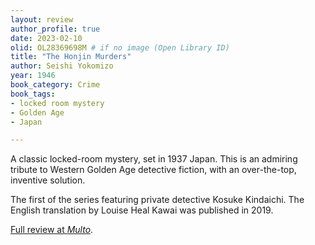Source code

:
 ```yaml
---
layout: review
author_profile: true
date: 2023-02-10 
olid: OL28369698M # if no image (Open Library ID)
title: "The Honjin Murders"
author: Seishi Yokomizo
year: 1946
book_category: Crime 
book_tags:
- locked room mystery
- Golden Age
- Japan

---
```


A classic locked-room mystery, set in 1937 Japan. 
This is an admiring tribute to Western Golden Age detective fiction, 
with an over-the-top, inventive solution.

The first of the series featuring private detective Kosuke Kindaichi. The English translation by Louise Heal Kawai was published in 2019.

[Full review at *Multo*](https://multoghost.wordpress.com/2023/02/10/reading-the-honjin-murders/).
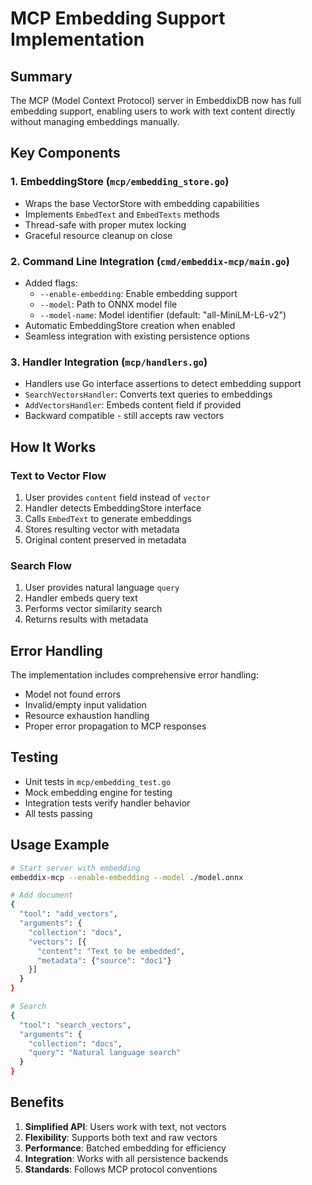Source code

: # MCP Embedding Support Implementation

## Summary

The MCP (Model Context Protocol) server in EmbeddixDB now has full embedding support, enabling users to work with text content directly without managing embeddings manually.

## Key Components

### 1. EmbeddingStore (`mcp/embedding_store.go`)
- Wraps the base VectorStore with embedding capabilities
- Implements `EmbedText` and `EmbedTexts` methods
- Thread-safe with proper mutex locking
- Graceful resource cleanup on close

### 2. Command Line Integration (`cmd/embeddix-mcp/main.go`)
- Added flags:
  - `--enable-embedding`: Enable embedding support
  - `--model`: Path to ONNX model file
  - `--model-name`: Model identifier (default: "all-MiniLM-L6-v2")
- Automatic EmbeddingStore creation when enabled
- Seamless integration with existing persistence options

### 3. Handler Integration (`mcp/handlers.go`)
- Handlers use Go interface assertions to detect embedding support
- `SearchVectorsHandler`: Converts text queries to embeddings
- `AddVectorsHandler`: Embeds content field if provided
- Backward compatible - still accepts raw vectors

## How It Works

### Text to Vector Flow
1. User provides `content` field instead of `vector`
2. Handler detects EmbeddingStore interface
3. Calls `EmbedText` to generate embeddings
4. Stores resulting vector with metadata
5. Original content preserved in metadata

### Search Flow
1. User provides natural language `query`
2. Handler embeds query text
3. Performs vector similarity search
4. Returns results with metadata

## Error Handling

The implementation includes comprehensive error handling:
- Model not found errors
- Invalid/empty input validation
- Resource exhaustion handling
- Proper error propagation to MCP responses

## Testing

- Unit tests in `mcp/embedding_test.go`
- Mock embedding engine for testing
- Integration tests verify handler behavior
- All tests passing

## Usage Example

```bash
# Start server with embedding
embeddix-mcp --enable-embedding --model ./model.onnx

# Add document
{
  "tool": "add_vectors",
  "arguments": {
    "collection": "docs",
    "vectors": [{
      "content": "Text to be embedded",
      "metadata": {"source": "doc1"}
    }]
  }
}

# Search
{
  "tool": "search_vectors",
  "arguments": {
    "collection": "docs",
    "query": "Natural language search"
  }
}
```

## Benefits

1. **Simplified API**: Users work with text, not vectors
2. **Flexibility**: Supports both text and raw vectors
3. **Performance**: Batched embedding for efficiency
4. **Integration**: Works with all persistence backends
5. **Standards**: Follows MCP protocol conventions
.....
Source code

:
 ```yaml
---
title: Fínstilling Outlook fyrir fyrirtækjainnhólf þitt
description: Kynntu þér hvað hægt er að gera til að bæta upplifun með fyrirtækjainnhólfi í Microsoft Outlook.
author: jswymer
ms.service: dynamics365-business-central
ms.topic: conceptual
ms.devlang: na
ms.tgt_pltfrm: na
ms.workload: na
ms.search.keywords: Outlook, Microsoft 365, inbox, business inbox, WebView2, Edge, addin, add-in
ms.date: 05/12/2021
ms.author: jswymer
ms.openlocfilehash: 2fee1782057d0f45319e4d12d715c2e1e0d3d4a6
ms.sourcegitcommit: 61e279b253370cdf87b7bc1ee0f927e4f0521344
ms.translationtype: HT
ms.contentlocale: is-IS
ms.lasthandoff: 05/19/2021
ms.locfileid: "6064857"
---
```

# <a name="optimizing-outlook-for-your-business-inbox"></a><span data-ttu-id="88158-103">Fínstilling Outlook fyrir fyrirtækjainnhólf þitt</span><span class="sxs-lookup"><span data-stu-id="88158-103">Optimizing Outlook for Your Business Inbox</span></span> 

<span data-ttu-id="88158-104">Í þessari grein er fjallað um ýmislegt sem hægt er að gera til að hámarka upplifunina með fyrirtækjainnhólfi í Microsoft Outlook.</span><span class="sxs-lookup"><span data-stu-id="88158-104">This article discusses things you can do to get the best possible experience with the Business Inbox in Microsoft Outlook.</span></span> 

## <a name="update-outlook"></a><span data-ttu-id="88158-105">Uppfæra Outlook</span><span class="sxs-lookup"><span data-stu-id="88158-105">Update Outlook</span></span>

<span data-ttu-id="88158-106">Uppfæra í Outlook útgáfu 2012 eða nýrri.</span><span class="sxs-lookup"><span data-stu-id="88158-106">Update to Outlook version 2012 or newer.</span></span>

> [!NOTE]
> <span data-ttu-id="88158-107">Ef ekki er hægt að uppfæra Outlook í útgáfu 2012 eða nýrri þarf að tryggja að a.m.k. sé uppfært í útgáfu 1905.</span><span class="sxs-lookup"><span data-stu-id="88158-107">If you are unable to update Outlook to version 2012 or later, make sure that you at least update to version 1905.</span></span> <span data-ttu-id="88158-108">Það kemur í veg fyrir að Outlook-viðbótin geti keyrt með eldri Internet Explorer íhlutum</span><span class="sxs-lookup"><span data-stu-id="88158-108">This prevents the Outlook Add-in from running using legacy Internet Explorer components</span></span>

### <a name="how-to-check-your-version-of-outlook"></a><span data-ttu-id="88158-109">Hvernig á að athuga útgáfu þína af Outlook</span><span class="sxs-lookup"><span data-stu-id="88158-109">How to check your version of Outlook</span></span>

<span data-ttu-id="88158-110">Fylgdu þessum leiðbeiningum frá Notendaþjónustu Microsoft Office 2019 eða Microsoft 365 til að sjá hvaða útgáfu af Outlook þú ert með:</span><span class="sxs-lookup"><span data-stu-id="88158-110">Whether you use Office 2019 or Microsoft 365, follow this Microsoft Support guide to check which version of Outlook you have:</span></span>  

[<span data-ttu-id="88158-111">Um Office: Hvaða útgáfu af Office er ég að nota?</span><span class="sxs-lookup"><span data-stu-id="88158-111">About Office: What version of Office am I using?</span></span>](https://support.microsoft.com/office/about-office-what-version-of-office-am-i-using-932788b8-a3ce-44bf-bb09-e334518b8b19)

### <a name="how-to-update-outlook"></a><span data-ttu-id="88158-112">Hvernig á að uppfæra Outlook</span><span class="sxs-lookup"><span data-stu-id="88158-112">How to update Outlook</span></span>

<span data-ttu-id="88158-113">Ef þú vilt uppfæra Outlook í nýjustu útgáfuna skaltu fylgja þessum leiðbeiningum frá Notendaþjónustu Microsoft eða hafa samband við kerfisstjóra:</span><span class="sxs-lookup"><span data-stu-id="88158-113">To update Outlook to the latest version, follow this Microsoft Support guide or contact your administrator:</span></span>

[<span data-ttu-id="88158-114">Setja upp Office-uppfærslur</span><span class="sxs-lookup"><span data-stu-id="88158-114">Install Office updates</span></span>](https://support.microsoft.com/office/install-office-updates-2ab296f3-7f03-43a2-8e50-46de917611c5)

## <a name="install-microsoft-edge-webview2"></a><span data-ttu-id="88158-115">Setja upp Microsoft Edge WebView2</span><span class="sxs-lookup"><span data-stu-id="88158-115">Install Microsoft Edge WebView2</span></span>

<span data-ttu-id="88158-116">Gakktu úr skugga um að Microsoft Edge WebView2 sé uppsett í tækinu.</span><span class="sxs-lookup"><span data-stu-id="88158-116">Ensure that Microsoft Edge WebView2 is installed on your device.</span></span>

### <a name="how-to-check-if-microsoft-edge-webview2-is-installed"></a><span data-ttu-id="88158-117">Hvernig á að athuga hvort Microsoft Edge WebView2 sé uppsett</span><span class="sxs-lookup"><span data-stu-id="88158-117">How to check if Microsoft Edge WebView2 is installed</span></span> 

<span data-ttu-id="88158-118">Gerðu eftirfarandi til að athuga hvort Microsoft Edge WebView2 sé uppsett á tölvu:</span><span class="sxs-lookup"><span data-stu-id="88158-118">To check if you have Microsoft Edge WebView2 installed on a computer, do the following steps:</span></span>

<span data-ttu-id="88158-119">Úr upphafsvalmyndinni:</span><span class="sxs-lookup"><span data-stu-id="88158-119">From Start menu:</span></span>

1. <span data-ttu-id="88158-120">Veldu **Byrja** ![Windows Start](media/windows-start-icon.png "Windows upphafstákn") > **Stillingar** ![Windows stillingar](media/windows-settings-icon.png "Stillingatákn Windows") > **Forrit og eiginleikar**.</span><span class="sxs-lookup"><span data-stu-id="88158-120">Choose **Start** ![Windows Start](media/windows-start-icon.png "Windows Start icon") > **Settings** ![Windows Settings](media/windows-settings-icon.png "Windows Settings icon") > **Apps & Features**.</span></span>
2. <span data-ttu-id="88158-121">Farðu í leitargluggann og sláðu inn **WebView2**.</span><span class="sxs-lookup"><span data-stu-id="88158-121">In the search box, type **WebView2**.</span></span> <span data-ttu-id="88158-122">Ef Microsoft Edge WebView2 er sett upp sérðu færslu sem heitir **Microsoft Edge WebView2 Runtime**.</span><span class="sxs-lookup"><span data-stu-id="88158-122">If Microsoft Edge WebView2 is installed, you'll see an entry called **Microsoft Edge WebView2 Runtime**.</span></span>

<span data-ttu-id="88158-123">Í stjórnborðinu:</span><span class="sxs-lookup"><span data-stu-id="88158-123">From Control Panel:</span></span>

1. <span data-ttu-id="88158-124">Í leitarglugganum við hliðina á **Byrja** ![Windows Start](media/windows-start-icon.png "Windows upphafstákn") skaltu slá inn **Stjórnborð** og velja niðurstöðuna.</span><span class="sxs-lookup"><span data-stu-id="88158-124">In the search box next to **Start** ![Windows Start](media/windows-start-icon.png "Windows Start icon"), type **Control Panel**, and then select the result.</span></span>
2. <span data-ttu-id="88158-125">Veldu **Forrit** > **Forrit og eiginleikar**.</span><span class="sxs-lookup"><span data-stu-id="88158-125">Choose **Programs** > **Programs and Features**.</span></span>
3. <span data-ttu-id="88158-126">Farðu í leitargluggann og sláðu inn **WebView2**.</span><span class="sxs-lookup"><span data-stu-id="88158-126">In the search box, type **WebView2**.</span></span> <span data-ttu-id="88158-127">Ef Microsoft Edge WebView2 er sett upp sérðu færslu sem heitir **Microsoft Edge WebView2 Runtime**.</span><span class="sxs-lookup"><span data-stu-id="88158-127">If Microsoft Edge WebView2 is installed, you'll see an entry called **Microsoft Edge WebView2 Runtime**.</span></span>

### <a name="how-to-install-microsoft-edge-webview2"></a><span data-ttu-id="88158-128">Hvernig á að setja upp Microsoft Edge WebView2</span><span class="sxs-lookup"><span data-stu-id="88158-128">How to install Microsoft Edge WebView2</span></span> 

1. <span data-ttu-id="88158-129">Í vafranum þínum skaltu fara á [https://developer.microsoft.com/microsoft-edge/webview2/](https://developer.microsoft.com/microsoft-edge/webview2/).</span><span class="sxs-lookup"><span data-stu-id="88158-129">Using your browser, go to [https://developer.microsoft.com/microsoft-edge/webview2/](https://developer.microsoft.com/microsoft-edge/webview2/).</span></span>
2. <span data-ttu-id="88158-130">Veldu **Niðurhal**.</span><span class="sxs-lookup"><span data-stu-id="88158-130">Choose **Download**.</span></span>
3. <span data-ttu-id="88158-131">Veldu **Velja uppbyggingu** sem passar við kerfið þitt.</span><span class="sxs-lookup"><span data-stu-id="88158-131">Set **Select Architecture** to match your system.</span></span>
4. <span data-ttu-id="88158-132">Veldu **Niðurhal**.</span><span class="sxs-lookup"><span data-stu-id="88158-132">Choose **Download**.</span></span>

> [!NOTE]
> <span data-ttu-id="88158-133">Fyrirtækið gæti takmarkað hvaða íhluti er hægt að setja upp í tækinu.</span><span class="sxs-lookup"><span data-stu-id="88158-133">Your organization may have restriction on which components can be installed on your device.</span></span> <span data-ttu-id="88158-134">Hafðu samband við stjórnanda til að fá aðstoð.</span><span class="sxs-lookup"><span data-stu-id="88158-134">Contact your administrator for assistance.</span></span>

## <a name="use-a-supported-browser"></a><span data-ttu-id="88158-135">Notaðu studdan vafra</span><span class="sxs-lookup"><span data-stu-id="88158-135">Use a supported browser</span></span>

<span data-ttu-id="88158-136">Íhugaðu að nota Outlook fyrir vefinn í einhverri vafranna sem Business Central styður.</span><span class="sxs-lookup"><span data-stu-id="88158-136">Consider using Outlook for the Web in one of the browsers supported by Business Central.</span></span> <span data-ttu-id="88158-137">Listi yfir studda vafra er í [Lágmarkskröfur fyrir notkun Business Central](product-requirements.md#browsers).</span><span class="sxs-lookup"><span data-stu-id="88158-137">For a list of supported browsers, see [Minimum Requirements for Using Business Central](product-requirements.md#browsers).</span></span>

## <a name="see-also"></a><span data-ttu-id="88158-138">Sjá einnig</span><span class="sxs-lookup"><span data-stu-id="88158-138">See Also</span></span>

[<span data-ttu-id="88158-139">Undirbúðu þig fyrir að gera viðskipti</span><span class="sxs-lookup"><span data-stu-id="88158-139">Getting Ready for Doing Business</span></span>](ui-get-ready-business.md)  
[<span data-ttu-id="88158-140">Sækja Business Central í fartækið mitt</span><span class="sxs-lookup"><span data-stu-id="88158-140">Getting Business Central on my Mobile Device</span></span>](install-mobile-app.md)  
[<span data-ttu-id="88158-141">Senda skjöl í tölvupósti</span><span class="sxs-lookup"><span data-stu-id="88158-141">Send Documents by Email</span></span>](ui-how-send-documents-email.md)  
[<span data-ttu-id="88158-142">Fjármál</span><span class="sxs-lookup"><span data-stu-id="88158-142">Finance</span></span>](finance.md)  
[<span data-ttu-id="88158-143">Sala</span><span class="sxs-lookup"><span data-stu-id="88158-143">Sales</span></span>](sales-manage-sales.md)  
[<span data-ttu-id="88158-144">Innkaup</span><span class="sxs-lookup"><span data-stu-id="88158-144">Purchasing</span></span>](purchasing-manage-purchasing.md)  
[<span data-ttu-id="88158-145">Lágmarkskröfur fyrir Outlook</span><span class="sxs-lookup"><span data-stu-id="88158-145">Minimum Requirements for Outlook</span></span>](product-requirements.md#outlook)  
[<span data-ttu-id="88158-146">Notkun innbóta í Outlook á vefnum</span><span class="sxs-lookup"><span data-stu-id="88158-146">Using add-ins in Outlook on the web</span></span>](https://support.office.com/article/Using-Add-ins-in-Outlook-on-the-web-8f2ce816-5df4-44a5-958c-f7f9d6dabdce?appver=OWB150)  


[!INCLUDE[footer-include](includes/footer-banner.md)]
.....
Copy out every line in the entries above that holds "fyrirtækjainnhólfi".

description: Kynntu þér hvað hægt er að gera til að bæta upplifun með fyrirtækjainnhólfi í Microsoft Outlook.
<span data-ttu-id="88158-104">Í þessari grein er fjallað um ýmislegt sem hægt er að gera til að hámarka upplifunina með fyrirtækjainnhólfi í Microsoft Outlook.</span><span class="sxs-lookup"><span data-stu-id="88158-104">This article discusses things you can do to get the best possible experience with the Business Inbox in Microsoft Outlook.</span></span> 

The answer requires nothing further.